Importance of rebasing
I would describe my old approach and understanding as “subversion, but with better merging” ((Not an insignificant improvement, since merging in Subversion sucks.)). I was also aware of the concept of rebasing from having submitted a pull request to an open source project at one point, but I didn’t use it very often for reasons I’ll discuss later. As it turns out understanding
git rebase is the key to learning how to use Git as more than a ‘better subversion’.
For those who aren’t familiar with this command,
git rebase <branch> takes the commits that are unique to your branch and places them “on top” of another branch.

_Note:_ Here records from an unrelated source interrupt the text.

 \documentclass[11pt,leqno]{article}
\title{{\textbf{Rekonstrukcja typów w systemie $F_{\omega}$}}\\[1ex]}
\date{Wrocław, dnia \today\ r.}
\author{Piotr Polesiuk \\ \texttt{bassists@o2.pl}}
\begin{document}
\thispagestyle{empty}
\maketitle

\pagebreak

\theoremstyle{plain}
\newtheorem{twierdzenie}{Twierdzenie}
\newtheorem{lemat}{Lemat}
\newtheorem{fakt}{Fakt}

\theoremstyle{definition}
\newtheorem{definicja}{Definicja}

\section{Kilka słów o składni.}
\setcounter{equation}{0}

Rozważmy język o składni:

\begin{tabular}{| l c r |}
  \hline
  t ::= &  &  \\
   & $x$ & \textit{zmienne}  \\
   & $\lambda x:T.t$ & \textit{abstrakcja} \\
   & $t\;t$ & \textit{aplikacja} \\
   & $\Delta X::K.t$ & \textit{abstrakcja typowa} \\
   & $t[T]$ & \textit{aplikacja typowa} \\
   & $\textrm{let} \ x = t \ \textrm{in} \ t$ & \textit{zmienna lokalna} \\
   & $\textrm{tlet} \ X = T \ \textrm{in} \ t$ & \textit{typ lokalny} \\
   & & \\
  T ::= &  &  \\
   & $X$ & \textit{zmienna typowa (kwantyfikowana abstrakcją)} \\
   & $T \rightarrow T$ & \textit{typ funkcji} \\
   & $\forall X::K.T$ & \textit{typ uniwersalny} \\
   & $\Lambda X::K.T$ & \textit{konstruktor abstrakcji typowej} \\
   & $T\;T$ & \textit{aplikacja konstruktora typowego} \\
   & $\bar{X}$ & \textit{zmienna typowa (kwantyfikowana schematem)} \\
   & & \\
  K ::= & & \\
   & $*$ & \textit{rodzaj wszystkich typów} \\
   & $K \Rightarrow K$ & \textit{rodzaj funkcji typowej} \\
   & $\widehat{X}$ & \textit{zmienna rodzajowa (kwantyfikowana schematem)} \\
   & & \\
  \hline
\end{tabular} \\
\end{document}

You typically want to do this with
master, so that all your commits for your feature branch will appear together as the most recent commits when the feature branch is merged into
Here’s a short demonstration. Let’s say this is your feature branch, which you’ve been developing while other unrelated commits are being added to master:
If you merge without rebasing you’ll end up with a history like this:
Here is the process with rebasing:
# We're on `feature_branch` git rebase master # Put feature_branch's commits 'on top of' master's git checkout master git merge feature_branch
This results in a clean history:
Another benefit of having done a rebase before merging is that there’s no need for an explicit merge commit like you see at the top of the original history. This is because — and this is a key insight — the feature branch is exactly like the master branch but with more commits added on. In other words, when you merge it’s as though you had never branched in the first place. Because Git doesn’t have to ‘think’ about what it’s doing when it merges a rebased branch it performs what is called a fast forward. In this case it moved the HEAD ((Which I always think about as a hard drive head, which I in turn think about as a record player needle)) from 899bdb (More mainline activity) to 5b475e (Finished feature branch).

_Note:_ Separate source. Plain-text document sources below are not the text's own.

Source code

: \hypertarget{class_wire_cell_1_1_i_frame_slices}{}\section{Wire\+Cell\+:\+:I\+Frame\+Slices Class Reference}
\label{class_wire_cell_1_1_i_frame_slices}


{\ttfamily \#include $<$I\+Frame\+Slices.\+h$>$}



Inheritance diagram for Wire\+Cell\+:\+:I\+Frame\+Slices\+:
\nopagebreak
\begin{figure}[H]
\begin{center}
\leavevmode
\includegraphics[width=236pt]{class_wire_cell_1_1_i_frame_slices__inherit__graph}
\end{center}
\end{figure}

The above is the basic use case for git rebase. It’s a nice feature that keeps your commit history clean. The greater significance of git rebase is the way it makes you think about your commits, especially as you start to use the interactive rebase features discussed below.
When you call git rebase with the interactive flag, e.g. git rebase -i master, git will open up a text file that you can edit to achieve certain effects:
As you can see there are several options besides just performing the rebase operation described above. Delete a line and you are telling Git to disappear that commit from your branch’s history. Change the order of the commit lines and you are asking Git to attempt to reorder the commits themselves. Change the word ‘pick’ to ‘squash’ and Git will squash that commit together with the commit on the preceding line. Most importantly, change the word ‘pick’ to ‘edit’ and Git will drop you just after the selected ref number.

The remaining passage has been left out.